(Plain-text document sources)
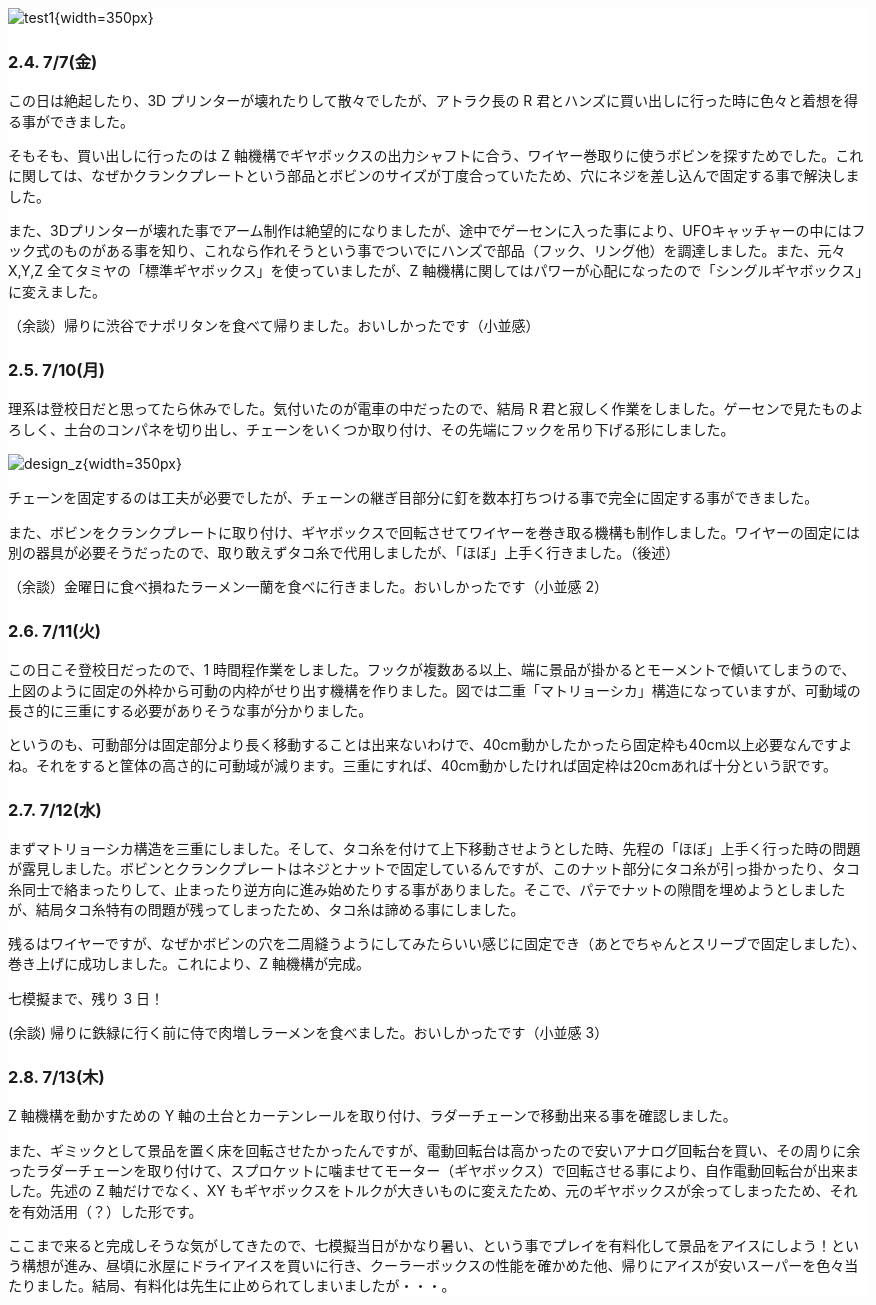 ![test1](test1.jpg){width=350px}

### 2.4. 7/7(金)

この日は絶起したり、3D プリンターが壊れたりして散々でしたが、アトラク長の R 君とハンズに買い出しに行った時に色々と着想を得る事ができました。

そもそも、買い出しに行ったのは Z 軸機構でギヤボックスの出力シャフトに合う、ワイヤー巻取りに使うボビンを探すためでした。これに関しては、なぜかクランクプレートという部品とボビンのサイズが丁度合っていたため、穴にネジを差し込んで固定する事で解決しました。

また、3Dプリンターが壊れた事でアーム制作は絶望的になりましたが、途中でゲーセンに入った事により、UFOキャッチャーの中にはフック式のものがある事を知り、これなら作れそうという事でついでにハンズで部品（フック、リング他）を調達しました。また、元々 X,Y,Z 全てタミヤの「標準ギヤボックス」を使っていましたが、Z 軸機構に関してはパワーが心配になったので「シングルギヤボックス」に変えました。

（余談）帰りに渋谷でナポリタンを食べて帰りました。おいしかったです（小並感）

### 2.5. 7/10(月)

理系は登校日だと思ってたら休みでした。気付いたのが電車の中だったので、結局 R 君と寂しく作業をしました。ゲーセンで見たものよろしく、土台のコンパネを切り出し、チェーンをいくつか取り付け、その先端にフックを吊り下げる形にしました。

![design_z](design_z.jpg){width=350px}

チェーンを固定するのは工夫が必要でしたが、チェーンの継ぎ目部分に釘を数本打ちつける事で完全に固定する事ができました。

また、ボビンをクランクプレートに取り付け、ギヤボックスで回転させてワイヤーを巻き取る機構も制作しました。ワイヤーの固定には別の器具が必要そうだったので、取り敢えずタコ糸で代用しましたが、「ほぼ」上手く行きました。（後述）

（余談）金曜日に食べ損ねたラーメン一蘭を食べに行きました。おいしかったです（小並感 2）

### 2.6. 7/11(火)

この日こそ登校日だったので、1 時間程作業をしました。フックが複数ある以上、端に景品が掛かるとモーメントで傾いてしまうので、上図のように固定の外枠から可動の内枠がせり出す機構を作りました。図では二重「マトリョーシカ」構造になっていますが、可動域の長さ的に三重にする必要がありそうな事が分かりました。

というのも、可動部分は固定部分より長く移動することは出来ないわけで、40cm動かしたかったら固定枠も40cm以上必要なんですよね。それをすると筐体の高さ的に可動域が減ります。三重にすれば、40cm動かしたければ固定枠は20cmあれば十分という訳です。

### 2.7. 7/12(水)

まずマトリョーシカ構造を三重にしました。そして、タコ糸を付けて上下移動させようとした時、先程の「ほぼ」上手く行った時の問題が露見しました。ボビンとクランクプレートはネジとナットで固定しているんですが、このナット部分にタコ糸が引っ掛かったり、タコ糸同士で絡まったりして、止まったり逆方向に進み始めたりする事がありました。そこで、パテでナットの隙間を埋めようとしましたが、結局タコ糸特有の問題が残ってしまったため、タコ糸は諦める事にしました。

残るはワイヤーですが、なぜかボビンの穴を二周縫うようにしてみたらいい感じに固定でき（あとでちゃんとスリーブで固定しました）、巻き上げに成功しました。これにより、Z 軸機構が完成。

七模擬まで、残り 3 日！

(余談) 帰りに鉄緑に行く前に侍で肉増しラーメンを食べました。おいしかったです（小並感 3）

### 2.8. 7/13(木)

Z 軸機構を動かすための Y 軸の土台とカーテンレールを取り付け、ラダーチェーンで移動出来る事を確認しました。

また、ギミックとして景品を置く床を回転させたかったんですが、電動回転台は高かったので安いアナログ回転台を買い、その周りに余ったラダーチェーンを取り付けて、スプロケットに噛ませてモーター（ギヤボックス）で回転させる事により、自作電動回転台が出来ました。先述の Z 軸だけでなく、XY もギヤボックスをトルクが大きいものに変えたため、元のギヤボックスが余ってしまったため、それを有効活用（？）した形です。

ここまで来ると完成しそうな気がしてきたので、七模擬当日がかなり暑い、という事でプレイを有料化して景品をアイスにしよう！という構想が進み、昼頃に氷屋にドライアイスを買いに行き、クーラーボックスの性能を確かめた他、帰りにアイスが安いスーパーを色々当たりました。結局、有料化は先生に止められてしまいましたが・・・。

Task brief. Scan the lines above, and whenever one holds the string "おいしかったです", copy it.

Output of the exercise.
（余談）帰りに渋谷でナポリタンを食べて帰りました。おいしかったです（小並感）
（余談）金曜日に食べ損ねたラーメン一蘭を食べに行きました。おいしかったです（小並感 2）
(余談) 帰りに鉄緑に行く前に侍で肉増しラーメンを食べました。おいしかったです（小並感 3）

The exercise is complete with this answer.